Культура ассоциируется у Жюльена неизменно с движением, а идентичность – как легко догадаться – со статикой и застоем. Все, что не ведет к движению и свободе, автоматически приводит к разделению и заключению в железной клетке. Движение, как было сказано, возникает через освобождение, обновление, разрыв с привычным положением. Культура как ресурс ничего не значит для простых смертных, она не для масс, ибо ее требования крайне высоки. Этот вызов брошен не столько «индивидуализму с его ограниченным эго, сколько субъекту как „Я“, который возвышает свой голос и тем самым берет на себя инициативу и выдвигает проект с целью вырваться из ограничений мира. Он ставит себя „вне“ сего замкнутого мира и, таким образом, начинает „существовать“ в истинном смысле этого слова»[325]

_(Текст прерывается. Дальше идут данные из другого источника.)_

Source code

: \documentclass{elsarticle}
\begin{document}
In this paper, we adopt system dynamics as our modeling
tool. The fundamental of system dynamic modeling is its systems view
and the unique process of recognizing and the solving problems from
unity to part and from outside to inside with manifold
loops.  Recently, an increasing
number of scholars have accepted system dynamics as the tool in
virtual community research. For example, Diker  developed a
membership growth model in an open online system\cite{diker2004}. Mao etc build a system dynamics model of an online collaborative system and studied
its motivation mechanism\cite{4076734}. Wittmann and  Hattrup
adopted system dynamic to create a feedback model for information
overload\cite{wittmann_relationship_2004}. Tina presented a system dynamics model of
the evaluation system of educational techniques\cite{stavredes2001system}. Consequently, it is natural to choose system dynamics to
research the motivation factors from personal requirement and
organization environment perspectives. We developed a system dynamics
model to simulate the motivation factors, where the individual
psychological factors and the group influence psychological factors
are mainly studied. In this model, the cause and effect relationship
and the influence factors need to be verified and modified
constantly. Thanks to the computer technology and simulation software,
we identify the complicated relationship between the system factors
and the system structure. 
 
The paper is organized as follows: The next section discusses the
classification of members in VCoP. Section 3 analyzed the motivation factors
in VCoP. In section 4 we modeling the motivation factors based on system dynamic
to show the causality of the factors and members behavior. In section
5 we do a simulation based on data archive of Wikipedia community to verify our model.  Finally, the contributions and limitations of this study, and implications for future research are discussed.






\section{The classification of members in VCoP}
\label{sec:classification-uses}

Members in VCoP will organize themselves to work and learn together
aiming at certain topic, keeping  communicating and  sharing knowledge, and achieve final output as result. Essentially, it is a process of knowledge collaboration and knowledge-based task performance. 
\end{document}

.Проясним, какие же требования предъявляются индивидууму от имени культуры: он должен отбросить свое ограниченное эго и порвать со всеми социальными связями. Лишь отрешенный от всего, эмансипированный и автономный субъект способен перевернуть мир. Перед этим субъектом ставится единственная задача: держать мир своими новациями в непрестанном движении. Ибо к культуре имеет отношение лишь то, что «отклоняется от нормы, от ожидаемого и привычного» и что инициирует «постоянное обновление»[326]
.Похоже, Жюльен оперирует понятием культуры, которое совершенно отличается от того, что было в обиходе в 1990-е годы: культура как совокупность укладов жизни и практик, идей и совместного опыта, которую люди во всем мире создают как свою неповторимую среду. Он исключает и все, что мы связываем с идеей культурной памяти: активной работой по сохранению материального и символического культурного наследия во всем его многообразии. Он молчаливо обходит вниманием основные институты культурной памяти и ее передачи, такие как архивы, библиотеки и музеи. Полностью игнорируются также предпосылки, необходимые для чтения и интерпретации текстов. За ними стоят процессы отбора и канонизации, сохранения и передачи, обучения и усвоения; и этим не исчерпывается список. Культура как ресурс отрывается от всех этих контекстов и практик из опасения соприкоснуться с нежеланным понятием «идентичность». Это ведет к радикальному сужению понятия культуры.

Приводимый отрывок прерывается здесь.